In such a situation you may use ZipFile.jl in conjunction an an appropriate reader to read the files.
Here we first create a ZIP file and then read back its contents into a DataFrame
.
df1 = DataFrame(rand(1:10, 3, 4), :auto)
Row | x1 | x2 | x3 | x4 |
---|---|---|---|---|
Int64 | Int64 | Int64 | Int64 | |
1 | 6 | 2 | 7 | 9 |
2 | 4 | 10 | 8 | 9 |
3 | 5 | 8 | 4 | 2 |
df2 = DataFrame(rand(1:10, 3, 4), :auto)
Row | x1 | x2 | x3 | x4 |
---|---|---|---|---|
Int64 | Int64 | Int64 | Int64 | |
1 | 8 | 9 | 3 | 2 |
2 | 8 | 1 | 6 | 8 |
3 | 4 | 1 | 10 | 10 |
And we show yet another way to write a DataFrame
into a CSV file:
Writing a CSV file into the zip file
w = ZipFile.Writer("x.zip")
f1 = ZipFile.addfile(w, "x1.csv")
write(f1, sprint(show, "text/csv", df1))
# write a second CSV file into zip file
f2 = ZipFile.addfile(w, "x2.csv", method=ZipFile.Deflate)
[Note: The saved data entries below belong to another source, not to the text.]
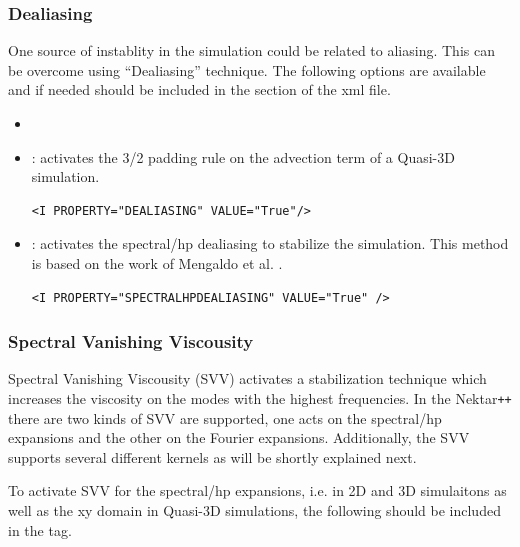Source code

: \subsubsection{Dealiasing}
One source of instablity in the simulation could be related to aliasing. This can
be overcome using ``Dealiasing'' technique. The following options are available
and if needed should be included in the  section of the xml file.
\begin{itemize}
\item {} 
\item {}: activates the 3/2 padding
rule on the advection term of a Quasi-3D simulation.
\begin{lstlisting}[style=XMLStyle]
<I PROPERTY="DEALIASING" VALUE="True"/>
\end{lstlisting}

\item {}: activates the spectral/hp dealiasing to
stabilize the simulation. This method is based on the work of Mengaldo et al. \cite{mengaldo2015dealiasing}.
\begin{lstlisting}[style=XMLStyle]
<I PROPERTY="SPECTRALHPDEALIASING" VALUE="True" />
\end{lstlisting}
\end{itemize}

\subsubsection{Spectral Vanishing Viscousity}
Spectral Vanishing Viscousity (SVV) activates a stabilization technique
which increases the viscosity on the modes with the highest frequencies. In the
Nektar\texttt{++} there are two kinds of SVV are supported, one acts on the 
spectral/hp expansions and the other on the Fourier expansions. Additionally, the
SVV supports several different kernels as will be shortly explained next.



To activate SVV for the spectral/hp expansions, i.e. in 2D and 3D simulaitons 
as well as the xy domain in Quasi-3D simulations, the following should be 
included in the  tag.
write(f2, sprint(show, "text/csv", df2))
close(w)
Now we read the compressed CSV file we have written:
z = ZipFile.Reader("x.zip");
# find the index index of file called x1.csv
index_xcsv = findfirst(x -> x.name == "x1.csv", z.files)
# to read the x1.csv file in the zip file
df1_2 = CSV.read(read(z.files[index_xcsv]), DataFrame)
Row | x1 | x2 | x3 | x4 |
---|---|---|---|---|
Int64 | Int64 | Int64 | Int64 | |
1 | 6 | 2 | 7 | 9 |
2 | 4 | 10 | 8 | 9 |
3 | 5 | 8 | 4 | 2 |
df1_2 == df1
true
# find the index index of file called x2.csv
index_xcsv = findfirst(x -> x.name == "x2.csv", z.files)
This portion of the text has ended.